Collected data:
------

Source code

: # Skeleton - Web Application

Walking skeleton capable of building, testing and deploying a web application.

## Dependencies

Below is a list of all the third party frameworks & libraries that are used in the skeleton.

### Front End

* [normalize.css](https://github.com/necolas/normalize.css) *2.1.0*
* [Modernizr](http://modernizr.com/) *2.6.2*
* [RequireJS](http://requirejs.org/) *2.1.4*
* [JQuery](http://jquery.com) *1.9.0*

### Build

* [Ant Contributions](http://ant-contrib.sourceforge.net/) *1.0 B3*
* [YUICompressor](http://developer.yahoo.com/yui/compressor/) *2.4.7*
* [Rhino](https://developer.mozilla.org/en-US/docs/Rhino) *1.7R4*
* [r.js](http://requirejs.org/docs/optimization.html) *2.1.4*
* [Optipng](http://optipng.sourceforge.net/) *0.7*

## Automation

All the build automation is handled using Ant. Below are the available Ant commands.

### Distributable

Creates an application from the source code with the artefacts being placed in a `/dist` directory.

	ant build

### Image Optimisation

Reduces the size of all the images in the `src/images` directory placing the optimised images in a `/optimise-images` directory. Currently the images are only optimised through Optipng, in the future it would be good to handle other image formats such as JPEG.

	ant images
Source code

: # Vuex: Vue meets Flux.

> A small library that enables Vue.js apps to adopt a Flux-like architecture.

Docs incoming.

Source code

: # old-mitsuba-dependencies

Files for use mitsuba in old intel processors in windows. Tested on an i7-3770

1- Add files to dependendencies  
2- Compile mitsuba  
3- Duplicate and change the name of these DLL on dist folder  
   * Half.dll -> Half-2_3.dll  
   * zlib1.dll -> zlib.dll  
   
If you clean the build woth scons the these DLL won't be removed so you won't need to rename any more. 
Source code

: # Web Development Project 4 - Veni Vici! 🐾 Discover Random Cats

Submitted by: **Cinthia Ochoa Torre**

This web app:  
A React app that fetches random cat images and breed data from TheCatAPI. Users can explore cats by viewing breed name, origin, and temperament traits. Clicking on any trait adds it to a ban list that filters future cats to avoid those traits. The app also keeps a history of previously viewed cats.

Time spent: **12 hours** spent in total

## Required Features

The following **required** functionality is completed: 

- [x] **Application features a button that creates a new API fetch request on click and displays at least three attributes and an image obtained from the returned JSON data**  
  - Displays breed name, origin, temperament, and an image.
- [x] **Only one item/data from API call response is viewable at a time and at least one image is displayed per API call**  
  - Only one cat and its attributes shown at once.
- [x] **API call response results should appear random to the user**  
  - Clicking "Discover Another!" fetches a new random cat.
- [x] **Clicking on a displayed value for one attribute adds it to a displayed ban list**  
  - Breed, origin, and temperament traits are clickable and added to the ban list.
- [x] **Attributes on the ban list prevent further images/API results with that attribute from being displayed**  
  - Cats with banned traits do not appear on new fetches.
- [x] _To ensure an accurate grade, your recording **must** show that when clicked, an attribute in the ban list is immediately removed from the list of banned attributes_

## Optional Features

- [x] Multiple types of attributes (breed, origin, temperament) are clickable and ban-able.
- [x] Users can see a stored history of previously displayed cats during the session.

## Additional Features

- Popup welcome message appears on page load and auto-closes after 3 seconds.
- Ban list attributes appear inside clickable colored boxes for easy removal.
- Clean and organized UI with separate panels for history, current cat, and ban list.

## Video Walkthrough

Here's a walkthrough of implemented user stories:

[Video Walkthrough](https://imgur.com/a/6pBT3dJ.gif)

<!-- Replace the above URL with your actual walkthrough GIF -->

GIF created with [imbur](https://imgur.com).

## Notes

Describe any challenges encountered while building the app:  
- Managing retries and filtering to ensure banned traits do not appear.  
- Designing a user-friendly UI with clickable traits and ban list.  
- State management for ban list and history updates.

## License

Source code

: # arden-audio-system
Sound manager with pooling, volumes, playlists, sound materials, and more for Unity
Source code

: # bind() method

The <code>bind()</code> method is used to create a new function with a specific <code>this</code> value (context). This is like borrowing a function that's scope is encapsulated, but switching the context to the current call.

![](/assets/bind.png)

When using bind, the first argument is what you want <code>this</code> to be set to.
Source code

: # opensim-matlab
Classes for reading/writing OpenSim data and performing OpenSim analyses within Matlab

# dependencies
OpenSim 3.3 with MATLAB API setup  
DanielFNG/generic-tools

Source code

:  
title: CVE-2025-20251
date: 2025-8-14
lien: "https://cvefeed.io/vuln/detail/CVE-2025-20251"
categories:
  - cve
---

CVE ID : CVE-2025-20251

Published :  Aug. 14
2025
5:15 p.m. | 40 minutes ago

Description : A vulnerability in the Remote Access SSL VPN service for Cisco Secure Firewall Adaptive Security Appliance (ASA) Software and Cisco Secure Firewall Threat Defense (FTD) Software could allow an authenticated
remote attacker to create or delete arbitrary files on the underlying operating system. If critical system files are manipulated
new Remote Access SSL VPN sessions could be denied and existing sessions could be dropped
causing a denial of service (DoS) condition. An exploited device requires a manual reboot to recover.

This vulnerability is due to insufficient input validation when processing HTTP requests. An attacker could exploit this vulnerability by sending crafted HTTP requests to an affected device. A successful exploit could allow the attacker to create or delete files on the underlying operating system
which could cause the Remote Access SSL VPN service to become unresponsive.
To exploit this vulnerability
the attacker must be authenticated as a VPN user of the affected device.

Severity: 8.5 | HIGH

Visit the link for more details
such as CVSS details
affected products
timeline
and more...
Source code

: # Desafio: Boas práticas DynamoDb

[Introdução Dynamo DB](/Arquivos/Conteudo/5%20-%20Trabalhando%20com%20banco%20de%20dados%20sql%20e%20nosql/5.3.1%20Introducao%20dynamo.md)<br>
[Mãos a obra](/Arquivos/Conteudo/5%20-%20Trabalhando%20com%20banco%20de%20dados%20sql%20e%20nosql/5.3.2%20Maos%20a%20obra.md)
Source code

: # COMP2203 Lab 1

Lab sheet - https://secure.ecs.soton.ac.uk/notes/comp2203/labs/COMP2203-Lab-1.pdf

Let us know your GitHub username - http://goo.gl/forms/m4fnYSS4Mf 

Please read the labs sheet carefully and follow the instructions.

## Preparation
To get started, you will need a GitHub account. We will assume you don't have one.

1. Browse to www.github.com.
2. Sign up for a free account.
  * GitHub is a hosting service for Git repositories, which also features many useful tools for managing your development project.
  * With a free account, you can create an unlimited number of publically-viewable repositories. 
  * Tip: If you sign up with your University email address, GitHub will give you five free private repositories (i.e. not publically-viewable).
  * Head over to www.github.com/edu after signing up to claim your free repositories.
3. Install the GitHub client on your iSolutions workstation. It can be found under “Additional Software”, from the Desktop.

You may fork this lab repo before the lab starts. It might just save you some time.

------

YOUR OBJECTIVE: The lines above should be duplicated exactly.

SOLUTION TO THIS EXERCISE:
Source code

: # Skeleton - Web Application

Walking skeleton capable of building, testing and deploying a web application.

## Dependencies

Below is a list of all the third party frameworks & libraries that are used in the skeleton.

### Front End

* [normalize.css](https://github.com/necolas/normalize.css) *2.1.0*
* [Modernizr](http://modernizr.com/) *2.6.2*
* [RequireJS](http://requirejs.org/) *2.1.4*
* [JQuery](http://jquery.com) *1.9.0*

### Build

* [Ant Contributions](http://ant-contrib.sourceforge.net/) *1.0 B3*
* [YUICompressor](http://developer.yahoo.com/yui/compressor/) *2.4.7*
* [Rhino](https://developer.mozilla.org/en-US/docs/Rhino) *1.7R4*
* [r.js](http://requirejs.org/docs/optimization.html) *2.1.4*
* [Optipng](http://optipng.sourceforge.net/) *0.7*

## Automation

All the build automation is handled using Ant. Below are the available Ant commands.

### Distributable

Creates an application from the source code with the artefacts being placed in a `/dist` directory.

	ant build

### Image Optimisation

Reduces the size of all the images in the `src/images` directory placing the optimised images in a `/optimise-images` directory. Currently the images are only optimised through Optipng, in the future it would be good to handle other image formats such as JPEG.

	ant images
Source code

: # Vuex: Vue meets Flux.

> A small library that enables Vue.js apps to adopt a Flux-like architecture.

Docs incoming.

Source code

: # old-mitsuba-dependencies

Files for use mitsuba in old intel processors in windows. Tested on an i7-3770

1- Add files to dependendencies  
2- Compile mitsuba  
3- Duplicate and change the name of these DLL on dist folder  
   * Half.dll -> Half-2_3.dll  
   * zlib1.dll -> zlib.dll  
   
If you clean the build woth scons the these DLL won't be removed so you won't need to rename any more. 
Source code

: # Web Development Project 4 - Veni Vici! 🐾 Discover Random Cats

Submitted by: **Cinthia Ochoa Torre**

This web app:  
A React app that fetches random cat images and breed data from TheCatAPI. Users can explore cats by viewing breed name, origin, and temperament traits. Clicking on any trait adds it to a ban list that filters future cats to avoid those traits. The app also keeps a history of previously viewed cats.

Time spent: **12 hours** spent in total

## Required Features

The following **required** functionality is completed: 

- [x] **Application features a button that creates a new API fetch request on click and displays at least three attributes and an image obtained from the returned JSON data**  
  - Displays breed name, origin, temperament, and an image.
- [x] **Only one item/data from API call response is viewable at a time and at least one image is displayed per API call**  
  - Only one cat and its attributes shown at once.
- [x] **API call response results should appear random to the user**  
  - Clicking "Discover Another!" fetches a new random cat.
- [x] **Clicking on a displayed value for one attribute adds it to a displayed ban list**  
  - Breed, origin, and temperament traits are clickable and added to the ban list.
- [x] **Attributes on the ban list prevent further images/API results with that attribute from being displayed**  
  - Cats with banned traits do not appear on new fetches.
- [x] _To ensure an accurate grade, your recording **must** show that when clicked, an attribute in the ban list is immediately removed from the list of banned attributes_

## Optional Features

- [x] Multiple types of attributes (breed, origin, temperament) are clickable and ban-able.
- [x] Users can see a stored history of previously displayed cats during the session.

## Additional Features

- Popup welcome message appears on page load and auto-closes after 3 seconds.
- Ban list attributes appear inside clickable colored boxes for easy removal.
- Clean and organized UI with separate panels for history, current cat, and ban list.

## Video Walkthrough

Here's a walkthrough of implemented user stories:

[Video Walkthrough](https://imgur.com/a/6pBT3dJ.gif)

<!-- Replace the above URL with your actual walkthrough GIF -->

GIF created with [imbur](https://imgur.com).

## Notes

Describe any challenges encountered while building the app:  
- Managing retries and filtering to ensure banned traits do not appear.  
- Designing a user-friendly UI with clickable traits and ban list.  
- State management for ban list and history updates.

## License

Source code

: # arden-audio-system
Sound manager with pooling, volumes, playlists, sound materials, and more for Unity
Source code

: # bind() method

The <code>bind()</code> method is used to create a new function with a specific <code>this</code> value (context). This is like borrowing a function that's scope is encapsulated, but switching the context to the current call.

![](/assets/bind.png)

When using bind, the first argument is what you want <code>this</code> to be set to.
Source code

: # opensim-matlab
Classes for reading/writing OpenSim data and performing OpenSim analyses within Matlab

# dependencies
OpenSim 3.3 with MATLAB API setup  
DanielFNG/generic-tools

Source code

:  
title: CVE-2025-20251
date: 2025-8-14
lien: "https://cvefeed.io/vuln/detail/CVE-2025-20251"
categories:
  - cve
---

CVE ID : CVE-2025-20251

Published :  Aug. 14
2025
5:15 p.m. | 40 minutes ago

Description : A vulnerability in the Remote Access SSL VPN service for Cisco Secure Firewall Adaptive Security Appliance (ASA) Software and Cisco Secure Firewall Threat Defense (FTD) Software could allow an authenticated
remote attacker to create or delete arbitrary files on the underlying operating system. If critical system files are manipulated
new Remote Access SSL VPN sessions could be denied and existing sessions could be dropped
causing a denial of service (DoS) condition. An exploited device requires a manual reboot to recover.

This vulnerability is due to insufficient input validation when processing HTTP requests. An attacker could exploit this vulnerability by sending crafted HTTP requests to an affected device. A successful exploit could allow the attacker to create or delete files on the underlying operating system
which could cause the Remote Access SSL VPN service to become unresponsive.
To exploit this vulnerability
the attacker must be authenticated as a VPN user of the affected device.

Severity: 8.5 | HIGH

Visit the link for more details
such as CVSS details
affected products
timeline
and more...
Source code

: # Desafio: Boas práticas DynamoDb

[Introdução Dynamo DB](/Arquivos/Conteudo/5%20-%20Trabalhando%20com%20banco%20de%20dados%20sql%20e%20nosql/5.3.1%20Introducao%20dynamo.md)<br>
[Mãos a obra](/Arquivos/Conteudo/5%20-%20Trabalhando%20com%20banco%20de%20dados%20sql%20e%20nosql/5.3.2%20Maos%20a%20obra.md)
Source code

: # COMP2203 Lab 1

Lab sheet - https://secure.ecs.soton.ac.uk/notes/comp2203/labs/COMP2203-Lab-1.pdf

Let us know your GitHub username - http://goo.gl/forms/m4fnYSS4Mf 

Please read the labs sheet carefully and follow the instructions.

## Preparation
To get started, you will need a GitHub account. We will assume you don't have one.

1. Browse to www.github.com.
2. Sign up for a free account.
  * GitHub is a hosting service for Git repositories, which also features many useful tools for managing your development project.
  * With a free account, you can create an unlimited number of publically-viewable repositories. 
  * Tip: If you sign up with your University email address, GitHub will give you five free private repositories (i.e. not publically-viewable).
  * Head over to www.github.com/edu after signing up to claim your free repositories.
3. Install the GitHub client on your iSolutions workstation. It can be found under “Additional Software”, from the Desktop.

You may fork this lab repo before the lab starts. It might just save you some time.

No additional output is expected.